(Collected data)
====
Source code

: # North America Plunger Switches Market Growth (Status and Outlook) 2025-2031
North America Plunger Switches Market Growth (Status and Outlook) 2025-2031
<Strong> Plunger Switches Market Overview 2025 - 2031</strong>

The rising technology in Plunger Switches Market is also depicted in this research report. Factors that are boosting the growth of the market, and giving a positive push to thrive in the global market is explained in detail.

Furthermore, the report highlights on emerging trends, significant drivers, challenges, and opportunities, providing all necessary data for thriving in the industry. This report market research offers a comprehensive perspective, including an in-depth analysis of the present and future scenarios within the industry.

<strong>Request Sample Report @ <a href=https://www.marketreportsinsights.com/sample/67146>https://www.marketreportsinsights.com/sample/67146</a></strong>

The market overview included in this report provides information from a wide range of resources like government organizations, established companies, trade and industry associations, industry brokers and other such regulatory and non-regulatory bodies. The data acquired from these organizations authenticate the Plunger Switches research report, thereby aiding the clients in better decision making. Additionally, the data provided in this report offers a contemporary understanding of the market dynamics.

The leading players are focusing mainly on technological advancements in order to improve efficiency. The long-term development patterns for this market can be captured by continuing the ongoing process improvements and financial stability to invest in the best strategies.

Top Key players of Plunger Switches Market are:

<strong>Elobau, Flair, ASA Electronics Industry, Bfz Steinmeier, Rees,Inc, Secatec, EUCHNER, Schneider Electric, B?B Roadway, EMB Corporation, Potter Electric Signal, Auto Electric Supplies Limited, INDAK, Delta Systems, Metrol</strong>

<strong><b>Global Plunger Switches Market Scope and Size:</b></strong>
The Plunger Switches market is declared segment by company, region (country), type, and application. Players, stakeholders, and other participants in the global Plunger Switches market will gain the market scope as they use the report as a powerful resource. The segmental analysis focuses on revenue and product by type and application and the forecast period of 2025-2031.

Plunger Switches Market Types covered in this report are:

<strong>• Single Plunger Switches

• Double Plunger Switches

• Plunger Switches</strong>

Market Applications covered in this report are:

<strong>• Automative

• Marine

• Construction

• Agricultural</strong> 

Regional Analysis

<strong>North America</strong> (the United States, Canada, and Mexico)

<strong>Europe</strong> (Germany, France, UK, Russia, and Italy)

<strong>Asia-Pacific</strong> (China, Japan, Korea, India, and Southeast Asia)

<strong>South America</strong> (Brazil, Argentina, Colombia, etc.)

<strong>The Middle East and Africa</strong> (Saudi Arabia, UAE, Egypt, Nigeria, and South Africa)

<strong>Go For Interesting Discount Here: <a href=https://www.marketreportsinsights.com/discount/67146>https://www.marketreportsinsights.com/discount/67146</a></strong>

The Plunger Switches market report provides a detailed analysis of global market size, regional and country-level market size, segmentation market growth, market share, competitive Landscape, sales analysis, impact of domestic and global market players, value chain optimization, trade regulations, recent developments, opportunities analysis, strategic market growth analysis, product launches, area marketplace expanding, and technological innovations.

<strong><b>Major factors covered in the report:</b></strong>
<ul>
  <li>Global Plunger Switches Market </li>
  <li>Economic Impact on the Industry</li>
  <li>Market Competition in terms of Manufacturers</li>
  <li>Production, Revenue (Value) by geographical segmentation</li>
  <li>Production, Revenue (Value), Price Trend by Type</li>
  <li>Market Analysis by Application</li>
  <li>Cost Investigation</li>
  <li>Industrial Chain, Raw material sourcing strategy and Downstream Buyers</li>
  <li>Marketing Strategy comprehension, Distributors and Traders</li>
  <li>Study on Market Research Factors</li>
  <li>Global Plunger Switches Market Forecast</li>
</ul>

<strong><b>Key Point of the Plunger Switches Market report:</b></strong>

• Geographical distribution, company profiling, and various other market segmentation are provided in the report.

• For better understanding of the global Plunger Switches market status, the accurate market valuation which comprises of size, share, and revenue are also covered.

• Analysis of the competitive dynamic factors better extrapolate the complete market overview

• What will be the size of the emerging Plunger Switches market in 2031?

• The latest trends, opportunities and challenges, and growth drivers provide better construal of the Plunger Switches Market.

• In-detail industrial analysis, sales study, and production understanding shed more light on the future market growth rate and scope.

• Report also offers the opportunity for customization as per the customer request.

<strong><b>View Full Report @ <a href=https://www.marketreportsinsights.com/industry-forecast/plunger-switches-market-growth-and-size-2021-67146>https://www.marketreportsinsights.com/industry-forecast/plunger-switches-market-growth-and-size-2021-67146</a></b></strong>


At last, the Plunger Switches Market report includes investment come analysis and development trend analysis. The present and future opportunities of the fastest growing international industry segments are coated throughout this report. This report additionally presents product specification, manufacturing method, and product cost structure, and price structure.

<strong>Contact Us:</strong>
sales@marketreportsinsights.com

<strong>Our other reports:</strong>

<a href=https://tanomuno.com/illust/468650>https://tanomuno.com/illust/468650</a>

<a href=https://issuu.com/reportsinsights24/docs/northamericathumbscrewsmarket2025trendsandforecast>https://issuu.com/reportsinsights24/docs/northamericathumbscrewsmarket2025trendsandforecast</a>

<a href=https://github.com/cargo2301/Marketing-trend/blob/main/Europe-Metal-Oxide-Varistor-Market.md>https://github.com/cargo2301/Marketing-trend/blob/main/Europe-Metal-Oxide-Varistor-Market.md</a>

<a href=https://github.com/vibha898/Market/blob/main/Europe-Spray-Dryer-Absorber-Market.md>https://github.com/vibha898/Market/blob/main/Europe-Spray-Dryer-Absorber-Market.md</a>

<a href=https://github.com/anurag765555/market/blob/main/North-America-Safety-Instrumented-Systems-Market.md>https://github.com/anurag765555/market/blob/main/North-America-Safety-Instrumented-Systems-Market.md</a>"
====
--- Exercise goal ---
Quote, with nothing altered, all lines from the start of the entries to the line that carries "<Strong> Plunger Switches", inclusive.

--- Problem solution ---
Source code

: # North America Plunger Switches Market Growth (Status and Outlook) 2025-2031
North America Plunger Switches Market Growth (Status and Outlook) 2025-2031
<Strong> Plunger Switches Market Overview 2025 - 2031</strong>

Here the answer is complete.